Brownstein explained how the three types of satellites connect with a United Nations institution, the International Methane Emissions Observatory (IMEO), which serves as a clearinghouse for emissions data.  

“It really brings daylight to the problem. Where is it happening, why is it happening, how much? And that should be a tool then in the toolbox to bring [methane emissions] down,” he said.

Pacsi described Chevron’s efforts to manage its methane emissions through three distinct sets of actions.

“One is on facility design. That’s putting in equipment to actually capture the methane gas in the field and use it for something productive, be it sales, on-site energy use, those sorts of things. And there’s a variety of different known technologies for doing that… The second is operating practices. [That is] actually how you manage a site from day to day with a methane-minimization mindset,” he remarked.

“The third is using advanced technology, and I think that’s been the area that’s been the most interesting from a technology development standpoint. When I think back five years ago or so about the options that we had for trying to detect and measure emissions, it was really a lot of handheld technologies, very manual, very labor-intensive operators going around from valve to valve and site to site looking for emissions. What’s happened over the last five years is concerted technology development to get better tools both by industry and groups like the Department of Energy.”

Freeman expressed optimism about current efforts to monitor and mitigate methane emissions.

“I think we’re on our way to continuous emissions monitoring. You’ve got the ability to detect these giant plumes that we never could detect before that are venting vast amounts of methane into the atmosphere with really terrible consequences.

And you can address this,” she said. “You can actually make progress so you can feel like you’re actually able to control this and make a contribution to improving or slowing climate change. So, there’s real promise here.”

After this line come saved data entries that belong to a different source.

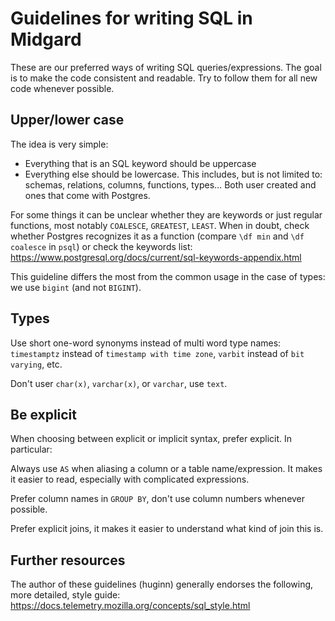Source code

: # Guidelines for writing SQL in Midgard

These are our preferred ways of writing SQL queries/expressions. The goal is to make the code
consistent and readable. Try to follow them for all new code whenever possible.

## Upper/lower case

The idea is very simple:

- Everything that is an SQL keyword should be uppercase
- Everything else should be lowercase. This includes, but is not limited to: schemas, relations,
  columns, functions, types… Both user created and ones that come with Postgres.

For some things it can be unclear whether they are keywords or just regular functions, most notably
`COALESCE`, `GREATEST`, `LEAST`. When in doubt, check whether Postgres recognizes it as a function
(compare `\df min` and `\df coalesce` in `psql`) or check the keywords list:
https://www.postgresql.org/docs/current/sql-keywords-appendix.html

This guideline differs the most from the common usage in the case of types: we use `bigint`
(and not `BIGINT`).

## Types

Use short one-word synonyms instead of multi word type names: `timestamptz` instead of
`timestamp with time zone`, `varbit` instead of `bit varying`, etc.

Don't user `char(x)`, `varchar(x)`, or `varchar`, use `text`.

## Be explicit

When choosing between explicit or implicit syntax, prefer explicit. In particular:

Always use `AS` when aliasing a column or a table name/expression. It makes it easier to read,
especially with complicated expressions.

Prefer column names in `GROUP BY`, don't use column numbers whenever possible.

Prefer explicit joins, it makes it easier to understand what kind of join this is.

## Further resources

The author of these guidelines (huginn) generally endorses the following, more detailed, style
guide: https://docs.telemetry.mozilla.org/concepts/sql_style.html

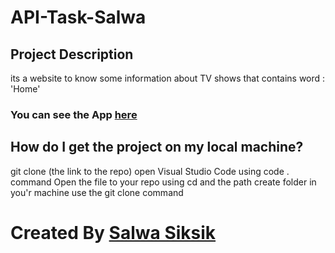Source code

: # API-Task-Salwa

## Project Description
its a website to know some information about TV shows that contains word : 'Home'

### You can see the App [here](https://gsg-cf05.github.io/API-Task-Salwa/)


## How do I get the project on my local machine?
git clone (the link to the repo)
open Visual Studio Code using code . command
Open the file to your repo using cd and the path
create folder in you'r machine
use the git clone command

# Created By [Salwa Siksik](https://github.com/salwasiksik)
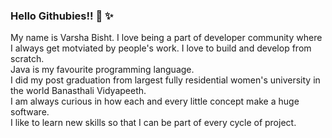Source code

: ### **Hello Githubies!!** 👋 :sparkles:
My name is Varsha Bisht. I love being a part of developer community where I always get motviated by people's work. I love to build and develop from scratch. <br>
Java is my favourite programming language.<br>
I did my post graduation from largest fully residential women's university in the world Banasthali Vidyapeeth.<br>
I am always curious in how each and every little concept make a huge software.<br>
I like to learn new skills so that I can be part of every cycle of project.


<!--
**Varsha-git/Varsha-git** is a ✨ _special_ ✨ repository because its `README.md` (this file) appears on your GitHub profile.

Here are some ideas to get you started:

- 🔭 I’m currently working on my skills ! 
- 🌱 I’m currently learning ...
- 👯 I’m looking to collaborate on ...
- 🤔 I’m looking for help with ...
- 💬 Ask me about ...
- 📫 How to reach me: ...
- 😄 Pronouns: ...
- ⚡ Fun fact: ...
-->
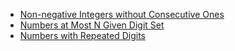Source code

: - [Non-negative Integers without Consecutive Ones](https://leetcode.com/problems/non-negative-integers-without-consecutive-ones/)
- [Numbers at Most N Given Digit Set](https://leetcode.com/problems/numbers-at-most-n-given-digit-set/)
- [Numbers with Repeated Digits](https://leetcode.com/problems/numbers-with-repeated-digits/)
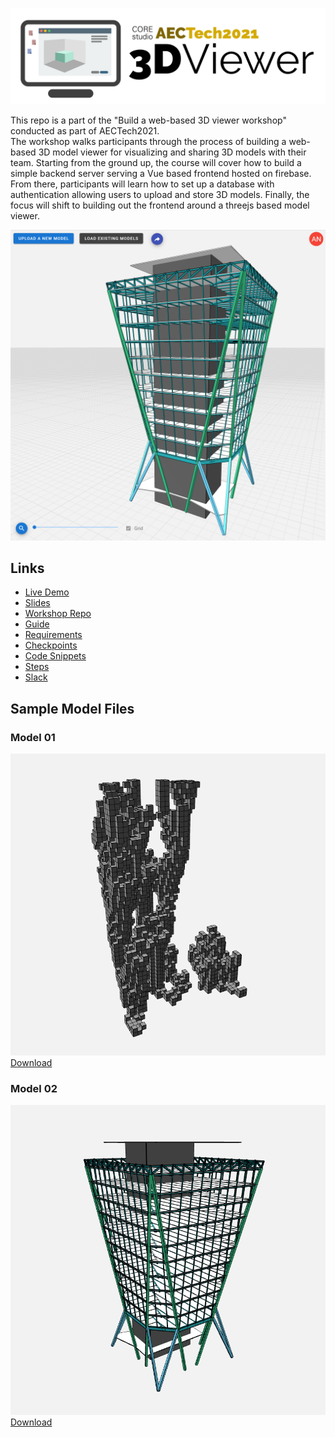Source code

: ![AECTech 2021 3D Viewer Logo](/assets/images/logo_text.png)

This repo is a part of the "Build a web-based 3D viewer workshop" conducted as part of AECTech2021.  
The workshop walks participants through the process of building a web-based 3D model viewer for visualizing and sharing 3D models with their team. Starting from the ground up, the course will cover how to build a simple backend server serving a Vue based frontend hosted on firebase. From there, participants will learn how to set up a database with authentication allowing users to upload and store 3D models. Finally, the focus will shift to building out the frontend around a threejs based model viewer.

![3D Viewer Screenshot](/assets/images/scr_01.png)

## Links
- [Live Demo](https://workshop-test-a283b.web.app/)
- [Slides](https://docs.google.com/presentation/d/1HOFNIUX1BC-c2bF6zPgNs7X7uvbgcwXUzfNc0dcfSk4/view)
- [Workshop Repo](https://github.com/tt-acm/aectech2021-3dviewer)
- [Guide](https://github.com/tt-acm/aectech2021-3dviewer/wiki/)
- [Requirements](https://github.com/tt-acm/aectech2021-3dviewer/wiki#requirements)
- [Checkpoints](https://github.com/tt-acm/aectech2021-3dviewer/branches/all)
- [Code Snippets](https://github.com/tt-acm/aectech2021-3dviewer/wiki/Snippets)
- [Steps](https://github.com/tt-acm/aectech2021-3dviewer/wiki/Steps)
- [Slack](https://join.slack.com/t/aectechevent/shared_invite/zt-xxlg0p7q-cQeVGHDxLcpPeHYSAKe32w)

## Sample Model Files

### Model 01
![Model File 01](/assets/models/Model_01.png)  
[Download](/assets/models/Model_01.3dm)

### Model 02
![Model File 02](/assets/models/Model_02.png)  
[Download](/assets/models/Model_02.3dm)
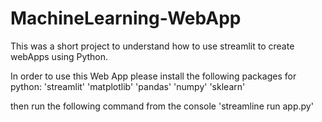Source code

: # MachineLearning-WebApp
This was a short project to understand how to use streamlit to create webApps using Python.

In order to use this Web App please install the following packages for python:
'streamlit'
'matplotlib'
'pandas'
'numpy'
'sklearn'

then run the following command from the console
'streamline run app.py'
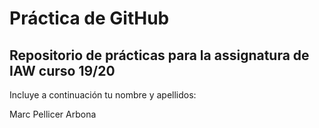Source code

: # Práctica de GitHub 

## Repositorio de prácticas para la assignatura de IAW curso 19/20

Incluye a continuación tu nombre y apellidos:

Marc Pellicer Arbona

Freeman also lauded international efforts like the Global Methane Pledge, involving 155 countries that have committed to reducing their collective emissions globally by 30 percent below 2020 levels by 2030, and the commitment made by 50 national oil and gas producers at COP 28 to set 2050 net-zero targets for scope one and two emissions.  

“These commitments could be extremely meaningful because the [oil and gas] industry produces a huge amount of methane,” she stated. “If you put together industry initiatives with the regulatory initiatives and with [recent advancements in] the science and technology, you have something really significant.”

Freeman said industry players have real incentives to reduce emissions.

“It’s now table stakes for the oil and gas industry to say, ‘we’re going to take care of our own methane leaks that we control… because we’re trying to make the argument that natural gas is a bridge fuel to the future. So, we have to do something positive about controlling our own emissions,’” she remarked. “The lesson is you can sometimes get alignment with government policy, with at least some of industry, if not all of industry, that wants to row in your direction.”

The panel concluded with a brief Q-and-A session, with questions ranging from the impacts associated with aging infrastructure to international cooperation.

The discussion was one of several Climate Action Week events at Harvard, which convened hundreds of experts who explored ideas to further reduce emissions and advance adaptation strategies that are politically viable, economically desirable, easily scalable, and durable for the short-, medium-, and long-term.